Ticket #4570 (closed defect: fixed)

Opened 1 year ago

Last modified 1 month ago

Comment link cannot contain IRIs

Reported by: link92 Assigned to: nbachiyski
Priority: high Milestone: 2.7
Component: General Version: 2.0.10
Severity: critical Keywords: has-patch tested
Cc: josephscott, guillep2k

Description

If you try and create a comment with a link such as "http://www.詹姆斯.com/" it is rewritten to "http://www..com/", which isn't overly useful.

Attachments

4570.diff (1.5 kB) - added by guillep2k on 05/05/08 01:09:55.

Change History

07/15/07 17:30:04 changed by Nazgul

  • milestone set to 2.4 (future).

08/27/07 21:05:19 changed by josephscott

  • cc set to josephscott.

I've confirmed in -trunk that if you put the example link above in the URL field of the comment form that strips the domain out.
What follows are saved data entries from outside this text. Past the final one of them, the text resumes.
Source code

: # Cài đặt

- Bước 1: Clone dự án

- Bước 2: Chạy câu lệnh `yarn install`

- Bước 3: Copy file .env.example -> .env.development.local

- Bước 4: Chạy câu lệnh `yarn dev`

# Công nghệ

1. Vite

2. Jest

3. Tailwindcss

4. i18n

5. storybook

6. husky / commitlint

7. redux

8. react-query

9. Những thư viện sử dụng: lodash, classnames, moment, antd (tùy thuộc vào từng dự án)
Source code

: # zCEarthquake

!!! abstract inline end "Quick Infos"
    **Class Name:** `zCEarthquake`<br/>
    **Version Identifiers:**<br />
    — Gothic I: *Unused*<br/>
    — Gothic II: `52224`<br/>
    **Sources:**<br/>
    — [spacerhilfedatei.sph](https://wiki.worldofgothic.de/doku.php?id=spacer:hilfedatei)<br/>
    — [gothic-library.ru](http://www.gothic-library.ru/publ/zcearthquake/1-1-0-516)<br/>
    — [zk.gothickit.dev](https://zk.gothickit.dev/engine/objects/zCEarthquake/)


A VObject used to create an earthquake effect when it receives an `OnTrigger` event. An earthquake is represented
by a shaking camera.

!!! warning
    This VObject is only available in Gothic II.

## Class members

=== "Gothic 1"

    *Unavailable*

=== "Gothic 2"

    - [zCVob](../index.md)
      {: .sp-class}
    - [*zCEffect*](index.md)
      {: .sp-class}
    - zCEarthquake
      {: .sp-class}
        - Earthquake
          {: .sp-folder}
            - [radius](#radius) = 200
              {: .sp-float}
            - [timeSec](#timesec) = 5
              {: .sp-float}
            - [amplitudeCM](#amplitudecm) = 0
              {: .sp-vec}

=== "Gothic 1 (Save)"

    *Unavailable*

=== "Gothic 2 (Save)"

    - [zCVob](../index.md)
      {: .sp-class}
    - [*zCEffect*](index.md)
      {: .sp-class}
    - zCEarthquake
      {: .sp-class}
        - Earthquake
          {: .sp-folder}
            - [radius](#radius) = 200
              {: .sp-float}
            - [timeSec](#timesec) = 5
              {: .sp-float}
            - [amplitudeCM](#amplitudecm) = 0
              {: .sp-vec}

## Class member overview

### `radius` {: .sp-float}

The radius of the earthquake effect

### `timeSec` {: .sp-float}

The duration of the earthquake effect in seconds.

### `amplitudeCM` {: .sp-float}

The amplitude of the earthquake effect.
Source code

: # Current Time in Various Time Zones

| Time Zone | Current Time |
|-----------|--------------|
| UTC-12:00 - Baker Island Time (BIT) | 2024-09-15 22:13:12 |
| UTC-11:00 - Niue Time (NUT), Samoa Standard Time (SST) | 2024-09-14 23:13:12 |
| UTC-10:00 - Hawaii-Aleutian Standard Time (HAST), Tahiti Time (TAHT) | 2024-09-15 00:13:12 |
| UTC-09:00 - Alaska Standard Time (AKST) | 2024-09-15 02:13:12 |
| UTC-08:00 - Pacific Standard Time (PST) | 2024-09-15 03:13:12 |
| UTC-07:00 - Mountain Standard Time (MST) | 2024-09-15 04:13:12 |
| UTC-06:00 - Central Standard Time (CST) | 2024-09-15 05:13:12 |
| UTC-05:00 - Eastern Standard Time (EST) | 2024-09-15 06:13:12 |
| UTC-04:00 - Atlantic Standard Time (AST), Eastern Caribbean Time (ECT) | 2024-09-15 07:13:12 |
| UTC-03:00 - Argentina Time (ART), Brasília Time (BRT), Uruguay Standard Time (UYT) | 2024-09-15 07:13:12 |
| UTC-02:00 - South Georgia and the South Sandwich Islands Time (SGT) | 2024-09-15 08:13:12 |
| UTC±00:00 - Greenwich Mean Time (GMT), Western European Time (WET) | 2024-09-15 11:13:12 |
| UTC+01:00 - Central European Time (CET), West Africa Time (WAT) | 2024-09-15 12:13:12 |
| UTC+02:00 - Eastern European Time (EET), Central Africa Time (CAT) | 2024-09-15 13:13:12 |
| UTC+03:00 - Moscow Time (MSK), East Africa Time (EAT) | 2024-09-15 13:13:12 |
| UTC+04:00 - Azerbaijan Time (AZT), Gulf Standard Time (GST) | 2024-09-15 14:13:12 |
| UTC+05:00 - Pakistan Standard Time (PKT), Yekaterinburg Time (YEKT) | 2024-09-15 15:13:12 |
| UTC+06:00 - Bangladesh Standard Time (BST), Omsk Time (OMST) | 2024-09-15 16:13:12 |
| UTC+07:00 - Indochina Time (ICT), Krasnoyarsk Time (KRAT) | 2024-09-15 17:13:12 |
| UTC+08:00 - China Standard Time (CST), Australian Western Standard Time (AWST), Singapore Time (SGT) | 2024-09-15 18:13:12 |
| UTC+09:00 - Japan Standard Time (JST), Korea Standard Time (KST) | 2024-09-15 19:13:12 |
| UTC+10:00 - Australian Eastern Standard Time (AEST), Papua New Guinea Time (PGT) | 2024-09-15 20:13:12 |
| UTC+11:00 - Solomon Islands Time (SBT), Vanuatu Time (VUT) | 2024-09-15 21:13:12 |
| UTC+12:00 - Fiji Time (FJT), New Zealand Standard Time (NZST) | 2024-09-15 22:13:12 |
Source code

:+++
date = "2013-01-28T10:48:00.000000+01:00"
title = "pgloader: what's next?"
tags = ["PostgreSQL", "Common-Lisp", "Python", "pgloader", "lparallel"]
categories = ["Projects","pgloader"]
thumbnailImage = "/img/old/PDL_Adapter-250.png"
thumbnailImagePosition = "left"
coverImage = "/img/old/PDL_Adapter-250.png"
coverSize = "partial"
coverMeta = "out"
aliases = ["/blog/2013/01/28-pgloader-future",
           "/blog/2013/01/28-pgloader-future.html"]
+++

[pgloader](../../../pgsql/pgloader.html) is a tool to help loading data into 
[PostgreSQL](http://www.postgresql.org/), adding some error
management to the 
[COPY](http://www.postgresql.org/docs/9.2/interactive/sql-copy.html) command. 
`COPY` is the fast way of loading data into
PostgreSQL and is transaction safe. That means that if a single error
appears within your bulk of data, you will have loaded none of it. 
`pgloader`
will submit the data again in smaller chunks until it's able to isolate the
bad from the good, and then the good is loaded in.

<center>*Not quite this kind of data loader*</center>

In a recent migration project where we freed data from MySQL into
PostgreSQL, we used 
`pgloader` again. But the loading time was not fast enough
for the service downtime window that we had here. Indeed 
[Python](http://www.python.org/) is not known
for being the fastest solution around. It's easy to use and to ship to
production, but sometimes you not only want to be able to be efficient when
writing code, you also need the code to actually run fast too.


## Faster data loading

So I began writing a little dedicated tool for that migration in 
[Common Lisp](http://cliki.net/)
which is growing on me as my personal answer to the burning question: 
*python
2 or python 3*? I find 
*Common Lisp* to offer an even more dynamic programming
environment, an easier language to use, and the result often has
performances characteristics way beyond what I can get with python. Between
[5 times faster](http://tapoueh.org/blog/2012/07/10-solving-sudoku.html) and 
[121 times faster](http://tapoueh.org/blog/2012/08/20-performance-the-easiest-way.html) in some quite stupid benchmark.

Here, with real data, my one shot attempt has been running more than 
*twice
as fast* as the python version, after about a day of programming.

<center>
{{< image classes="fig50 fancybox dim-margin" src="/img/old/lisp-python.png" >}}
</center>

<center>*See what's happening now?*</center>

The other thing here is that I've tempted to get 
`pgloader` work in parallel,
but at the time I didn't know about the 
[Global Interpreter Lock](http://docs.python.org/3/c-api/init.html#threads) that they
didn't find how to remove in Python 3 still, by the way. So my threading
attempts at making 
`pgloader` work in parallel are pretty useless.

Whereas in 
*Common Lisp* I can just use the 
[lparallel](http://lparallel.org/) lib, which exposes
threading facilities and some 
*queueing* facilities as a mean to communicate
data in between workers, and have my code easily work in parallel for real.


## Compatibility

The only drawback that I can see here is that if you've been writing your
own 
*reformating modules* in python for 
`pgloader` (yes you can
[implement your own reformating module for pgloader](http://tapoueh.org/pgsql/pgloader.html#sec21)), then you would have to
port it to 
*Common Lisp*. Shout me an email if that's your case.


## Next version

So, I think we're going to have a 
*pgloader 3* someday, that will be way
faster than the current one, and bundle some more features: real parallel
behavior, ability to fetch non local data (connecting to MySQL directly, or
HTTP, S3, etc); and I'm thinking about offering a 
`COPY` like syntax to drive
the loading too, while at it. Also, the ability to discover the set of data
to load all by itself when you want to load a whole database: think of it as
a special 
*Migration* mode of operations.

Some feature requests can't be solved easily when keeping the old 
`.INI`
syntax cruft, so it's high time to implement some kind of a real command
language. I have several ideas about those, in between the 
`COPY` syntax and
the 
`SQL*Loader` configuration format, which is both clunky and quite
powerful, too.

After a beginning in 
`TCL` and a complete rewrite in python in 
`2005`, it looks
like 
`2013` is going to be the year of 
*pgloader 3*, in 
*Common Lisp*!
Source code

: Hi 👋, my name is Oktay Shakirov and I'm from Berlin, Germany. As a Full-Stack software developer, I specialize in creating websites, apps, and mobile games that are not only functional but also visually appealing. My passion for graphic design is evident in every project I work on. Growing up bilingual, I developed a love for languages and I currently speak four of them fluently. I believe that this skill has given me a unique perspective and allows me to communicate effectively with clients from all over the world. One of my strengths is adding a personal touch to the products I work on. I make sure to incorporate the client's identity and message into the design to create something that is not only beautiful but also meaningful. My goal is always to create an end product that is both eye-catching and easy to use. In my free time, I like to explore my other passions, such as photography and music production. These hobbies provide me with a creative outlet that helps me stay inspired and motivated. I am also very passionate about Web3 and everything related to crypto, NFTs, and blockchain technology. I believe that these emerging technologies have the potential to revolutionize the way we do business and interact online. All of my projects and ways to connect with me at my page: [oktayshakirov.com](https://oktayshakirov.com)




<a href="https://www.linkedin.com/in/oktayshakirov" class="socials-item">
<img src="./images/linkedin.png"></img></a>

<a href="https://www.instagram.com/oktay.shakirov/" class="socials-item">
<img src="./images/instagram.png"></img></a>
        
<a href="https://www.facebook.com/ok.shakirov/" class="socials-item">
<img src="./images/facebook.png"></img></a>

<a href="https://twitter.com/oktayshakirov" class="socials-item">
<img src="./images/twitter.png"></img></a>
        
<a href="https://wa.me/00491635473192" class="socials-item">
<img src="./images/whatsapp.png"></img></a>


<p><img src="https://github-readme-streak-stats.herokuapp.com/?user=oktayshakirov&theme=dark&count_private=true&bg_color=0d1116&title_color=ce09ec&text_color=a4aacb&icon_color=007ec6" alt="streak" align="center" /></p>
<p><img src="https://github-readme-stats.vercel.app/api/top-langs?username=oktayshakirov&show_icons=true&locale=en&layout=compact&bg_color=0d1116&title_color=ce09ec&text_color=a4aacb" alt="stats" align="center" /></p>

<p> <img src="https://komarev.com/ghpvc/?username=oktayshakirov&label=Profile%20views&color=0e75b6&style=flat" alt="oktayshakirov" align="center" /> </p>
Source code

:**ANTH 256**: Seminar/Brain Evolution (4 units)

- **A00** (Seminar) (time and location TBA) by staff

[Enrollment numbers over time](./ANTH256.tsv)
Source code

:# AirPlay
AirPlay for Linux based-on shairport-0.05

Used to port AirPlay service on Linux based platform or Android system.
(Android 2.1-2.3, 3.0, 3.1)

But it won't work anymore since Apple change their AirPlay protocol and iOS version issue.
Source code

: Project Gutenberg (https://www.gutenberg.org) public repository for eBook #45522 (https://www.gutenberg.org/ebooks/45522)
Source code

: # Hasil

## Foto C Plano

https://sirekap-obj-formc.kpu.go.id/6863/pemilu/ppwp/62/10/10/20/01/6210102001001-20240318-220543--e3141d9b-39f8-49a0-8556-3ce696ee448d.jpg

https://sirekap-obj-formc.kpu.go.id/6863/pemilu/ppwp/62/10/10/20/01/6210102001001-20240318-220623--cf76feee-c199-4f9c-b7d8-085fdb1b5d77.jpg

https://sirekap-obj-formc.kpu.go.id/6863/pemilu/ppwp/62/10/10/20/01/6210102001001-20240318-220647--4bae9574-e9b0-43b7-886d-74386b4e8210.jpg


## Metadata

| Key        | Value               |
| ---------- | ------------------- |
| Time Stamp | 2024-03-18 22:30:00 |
I'll see what I can do to track it down.

08/27/07 21:34:49 changed by foolswisdom

  • priority changed from normal to high.
  • severity changed from normal to critical.

08/27/07 22:11:33 changed by ryan

clean_url() doesn't handle IRIs.

08/27/07 22:34:47 changed by josephscott

The function that is eating this is clean_url() in wp-includes/formatting.php. It doesn't support characters outside of US-ASCII (as Ryan mentioned). I didn't see and obvious/easy/well tested solution to this issue and given the potential risks (we have to filter URLs) this will have stay a 2.4 target at this point I think.

08/27/07 23:27:05 changed by ryan

I'll add a filter to clean_url() so that some someone can write a plugin as a stop-gap while we figure out the best approach.

08/27/07 23:31:10 changed by ryan

(In [5952]) Add clean_url filter. see #4570

08/27/07 23:32:03 changed by ryan

Oops, accidentally committed a taxonomy change along with that. Ignore that, formatting.php has the change relevant to this ticket.

08/27/07 23:33:16 changed by ryan

Added clean_url filter that accepts the cleaned url and the original url as args. A plugin can take the original url, filter it in an IRI friendly way, and pass it back.

11/04/07 16:22:32 changed by darkfate

  • status changed from new to closed.
  • resolution set to fixed.

11/04/07 18:46:42 changed by westi

  • status changed from closed to reopened.
  • resolution deleted.

Not sure this is currently fixed - just filterable leaving open for now.

01/31/08 06:14:10 changed by yogipress

did we resolve this?

if not, do we want to create a function is_iri( ) to check before we take original url then filter it?

01/31/08 08:55:04 changed by nbachiyski

The problem is not only with IRIs, the current scheme doesn't allow other widely used characters, like parens (#5668). IMHO we should allow any characters and just escape them accordingly -- #5663.

03/11/08 15:06:13 changed by lloydbudd

  • keywords set to needs-patch.
  • owner changed from anonymous to nbachiyski.
  • status changed from reopened to new.
  • milestone changed from 2.5 to 2.6.

05/05/08 01:09:45 changed by guillep2k

By RFC 3987 (http://tools.ietf.org/html/rfc3987#section-2.1), the unicode characters outside the US-ASCII repertoire are not reserved, and therefore cannot be used for syntactical purposes. This should make them suitable for any URL and shouldn't pose a security problem (at least I hope so!).

I don't see how Wordpress can process these characters if it's not set up for using UTF-8, but anyway here's a patch. It should be thoroughly tested, though, because I had to modify the make_clickable() presentation filter as well (used to filter comment_text when displaying comments).

05/05/08 01:09:55 changed by guillep2k

  • attachment 4570.diff added.

05/05/08 01:10:16 changed by guillep2k

  • cc changed from josephscott to josephscott, guillep2k.
  • keywords changed from needs-patch to has-patch.

05/05/08 01:11:47 changed by guillep2k

  • keywords changed from has-patch to has-patch needs-testing.

07/31/08 06:25:33 changed by nbachiyski

  • keywords changed from has-patch needs-testing to has-patch tested.
  • milestone changed from 2.9 to 2.7.

I wrote a couple of tests (search for test_iri) and the proposed patch passes them and all the previous make_clickable() tests pass too.

08/02/08 17:32:26 changed by ryan

  • status changed from new to closed.
  • resolution set to fixed.

(In [8525]) Allow IRIs. Props guillep2k. fixes #4570